Start of EXTRACTED INFORMATION
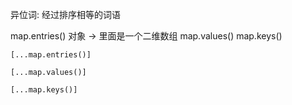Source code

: 异位词: 经过排序相等的词语

map.entries()  对象  -> 里面是一个二维数组
map.values()
map.keys()

`[...map.entries()]`

`[...map.values()]`

`[...map.keys()]`

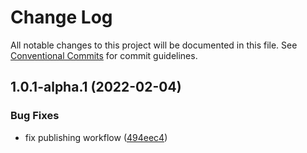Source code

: # Change Log

All notable changes to this project will be documented in this file.
See [Conventional Commits](https://conventionalcommits.org) for commit guidelines.

## 1.0.1-alpha.1 (2022-02-04)


### Bug Fixes

* fix publishing workflow ([494eec4](https://github.com/thoughtindustries/helium/commit/494eec409faa1fed55618af1f6dd76ef6e3f9b8a))
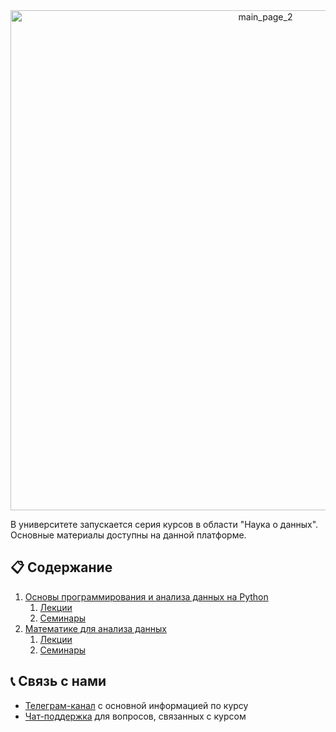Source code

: <div align="center">
<img width="800" alt="main_page_2" src="https://user-images.githubusercontent.com/28728575/147373732-48ae166d-95b8-450a-92dd-27fbdbf50232.png">
</div>


В университете запускается серия курсов в области "Наука о данных". Основные материалы доступны на данной платформе.

## 📋 Содержание

1. [Основы программирования и анализа данных на Python](https://github.com/MSUcourses/Data-Analysis-with-Python/tree/main/Python) 
	1. [Лекции](https://github.com/MSUcourses/Data-Analysis-with-Python/tree/main/Python/lectures)
	2. [Семинары](https://github.com/MSUcourses/Data-Analysis-with-Python/tree/main/Python/seminars)
2. [Математике для анализа данных](https://github.com/MSUcourses/Data-Analysis-with-Python/tree/main/Math)
	1. [Лекции](https://github.com/MSUcourses/Data-Analysis-with-Python/tree/main/Math/lectures)
	2. [Семинары](https://github.com/MSUcourses/Data-Analysis-with-Python/tree/main/Math/seminars)

## 📞 Связь с нами

* [Телеграм-канал](https://t.me/pythonmsu ) с основной информацией по курсу
* [Чат-поддержка](https://t.me/msupython) для вопросов, связанных с курсом

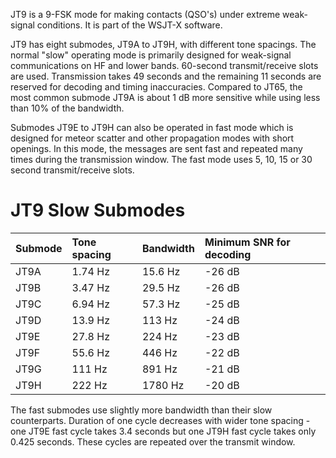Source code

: JT9 is a 9-FSK mode for making contacts (QSO's) under extreme weak-signal conditions. It is part of the WSJT-X software.

JT9 has eight submodes, JT9A to JT9H, with different tone spacings. The normal "slow" operating mode is primarily designed for weak-signal communications on HF and lower bands. 60-second transmit/receive slots are used. Transmission takes 49 seconds and the remaining 11 seconds are reserved for decoding and timing inaccuracies. Compared to JT65, the most common submode JT9A is about 1 dB more sensitive while using less than 10% of the bandwidth.

Submodes JT9E to JT9H can also be operated in fast mode which is designed for meteor scatter and other propagation modes with short openings. In this mode, the messages are sent fast and repeated many times during the transmission window. The fast mode uses 5, 10, 15 or 30 second transmit/receive slots.

# JT9 Slow Submodes

| Submode | Tone spacing | Bandwidth | Minimum SNR for decoding |
| :------ | :----------- | :-------- | :----------------------- |
| JT9A    | 1.74 Hz      | 15.6 Hz   | -26 dB                   |
| JT9B    | 3.47 Hz      | 29.5 Hz   | -26 dB                   |
| JT9C    | 6.94 Hz      | 57.3 Hz   | -25 dB                   |
| JT9D    | 13.9 Hz      | 113 Hz    | -24 dB                   |
| JT9E    | 27.8 Hz      | 224 Hz    | -23 dB                   |
| JT9F    | 55.6 Hz      | 446 Hz    | -22 dB                   |
| JT9G    | 111 Hz       | 891 Hz    | -21 dB                   |
| JT9H    | 222 Hz       | 1780 Hz   | -20 dB                   |

The fast submodes use slightly more bandwidth than their slow counterparts. Duration of one cycle decreases with wider tone spacing - one JT9E fast cycle takes 3.4 seconds but one JT9H fast cycle takes only 0.425 seconds. These cycles are repeated over the transmit window.
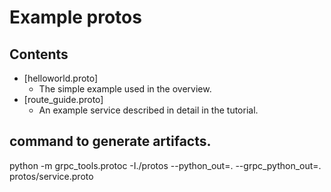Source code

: # Example protos

## Contents

- [helloworld.proto]
  - The simple example used in the overview.
- [route_guide.proto]
  - An example service described in detail in the tutorial.
  

## command to generate artifacts.
python -m grpc_tools.protoc -I./protos --python_out=. --grpc_python_out=. protos/service.proto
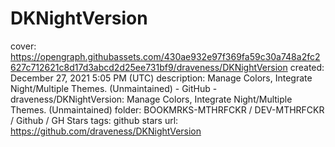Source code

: # DKNightVersion

cover: https://opengraph.githubassets.com/430ae932e97f369fa59c30a748a2fc2627c712621c8d17d3abcd2d25ee731bf9/draveness/DKNightVersion
created: December 27, 2021 5:05 PM (UTC)
description: Manage Colors, Integrate Night/Multiple Themes. (Unmaintained) - GitHub - draveness/DKNightVersion: Manage Colors, Integrate Night/Multiple Themes. (Unmaintained)
folder: BOOKMRKS-MTHRFCKR / DEV-MTHRFCKR / Github / GH Stars
tags: github stars
url: https://github.com/draveness/DKNightVersion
End of EXTRACTED INFORMATION
Once the pictures are set aside, give every line above again without alteration.

Source code

: 异位词: 经过排序相等的词语

map.entries()  对象  -> 里面是一个二维数组
map.values()
map.keys()

`[...map.entries()]`

`[...map.values()]`

`[...map.keys()]`

Source code

: # Change Log

All notable changes to this project will be documented in this file.
See [Conventional Commits](https://conventionalcommits.org) for commit guidelines.

## 1.0.1-alpha.1 (2022-02-04)


### Bug Fixes

* fix publishing workflow ([494eec4](https://github.com/thoughtindustries/helium/commit/494eec409faa1fed55618af1f6dd76ef6e3f9b8a))
Source code

: <div align="center">
<img width="800" alt="main_page_2" src="https://user-images.githubusercontent.com/28728575/147373732-48ae166d-95b8-450a-92dd-27fbdbf50232.png">
</div>


В университете запускается серия курсов в области "Наука о данных". Основные материалы доступны на данной платформе.

## 📋 Содержание

1. [Основы программирования и анализа данных на Python](https://github.com/MSUcourses/Data-Analysis-with-Python/tree/main/Python) 
	1. [Лекции](https://github.com/MSUcourses/Data-Analysis-with-Python/tree/main/Python/lectures)
	2. [Семинары](https://github.com/MSUcourses/Data-Analysis-with-Python/tree/main/Python/seminars)
2. [Математике для анализа данных](https://github.com/MSUcourses/Data-Analysis-with-Python/tree/main/Math)
	1. [Лекции](https://github.com/MSUcourses/Data-Analysis-with-Python/tree/main/Math/lectures)
	2. [Семинары](https://github.com/MSUcourses/Data-Analysis-with-Python/tree/main/Math/seminars)

## 📞 Связь с нами

* [Телеграм-канал](https://t.me/pythonmsu ) с основной информацией по курсу
* [Чат-поддержка](https://t.me/msupython) для вопросов, связанных с курсом

Source code

: JT9 is a 9-FSK mode for making contacts (QSO's) under extreme weak-signal conditions. It is part of the WSJT-X software.

JT9 has eight submodes, JT9A to JT9H, with different tone spacings. The normal "slow" operating mode is primarily designed for weak-signal communications on HF and lower bands. 60-second transmit/receive slots are used. Transmission takes 49 seconds and the remaining 11 seconds are reserved for decoding and timing inaccuracies. Compared to JT65, the most common submode JT9A is about 1 dB more sensitive while using less than 10% of the bandwidth.

Submodes JT9E to JT9H can also be operated in fast mode which is designed for meteor scatter and other propagation modes with short openings. In this mode, the messages are sent fast and repeated many times during the transmission window. The fast mode uses 5, 10, 15 or 30 second transmit/receive slots.

# JT9 Slow Submodes

| Submode | Tone spacing | Bandwidth | Minimum SNR for decoding |
| :------ | :----------- | :-------- | :----------------------- |
| JT9A    | 1.74 Hz      | 15.6 Hz   | -26 dB                   |
| JT9B    | 3.47 Hz      | 29.5 Hz   | -26 dB                   |
| JT9C    | 6.94 Hz      | 57.3 Hz   | -25 dB                   |
| JT9D    | 13.9 Hz      | 113 Hz    | -24 dB                   |
| JT9E    | 27.8 Hz      | 224 Hz    | -23 dB                   |
| JT9F    | 55.6 Hz      | 446 Hz    | -22 dB                   |
| JT9G    | 111 Hz       | 891 Hz    | -21 dB                   |
| JT9H    | 222 Hz       | 1780 Hz   | -20 dB                   |

The fast submodes use slightly more bandwidth than their slow counterparts. Duration of one cycle decreases with wider tone spacing - one JT9E fast cycle takes 3.4 seconds but one JT9H fast cycle takes only 0.425 seconds. These cycles are repeated over the transmit window.
Source code

: # Example protos

## Contents

- [helloworld.proto]
  - The simple example used in the overview.
- [route_guide.proto]
  - An example service described in detail in the tutorial.
  

## command to generate artifacts.
python -m grpc_tools.protoc -I./protos --python_out=. --grpc_python_out=. protos/service.proto
Source code

: # DKNightVersion

cover: https://opengraph.githubassets.com/430ae932e97f369fa59c30a748a2fc2627c712621c8d17d3abcd2d25ee731bf9/draveness/DKNightVersion
created: December 27, 2021 5:05 PM (UTC)
description: Manage Colors, Integrate Night/Multiple Themes. (Unmaintained) - GitHub - draveness/DKNightVersion: Manage Colors, Integrate Night/Multiple Themes. (Unmaintained)
folder: BOOKMRKS-MTHRFCKR / DEV-MTHRFCKR / Github / GH Stars
tags: github stars
url: https://github.com/draveness/DKNightVersion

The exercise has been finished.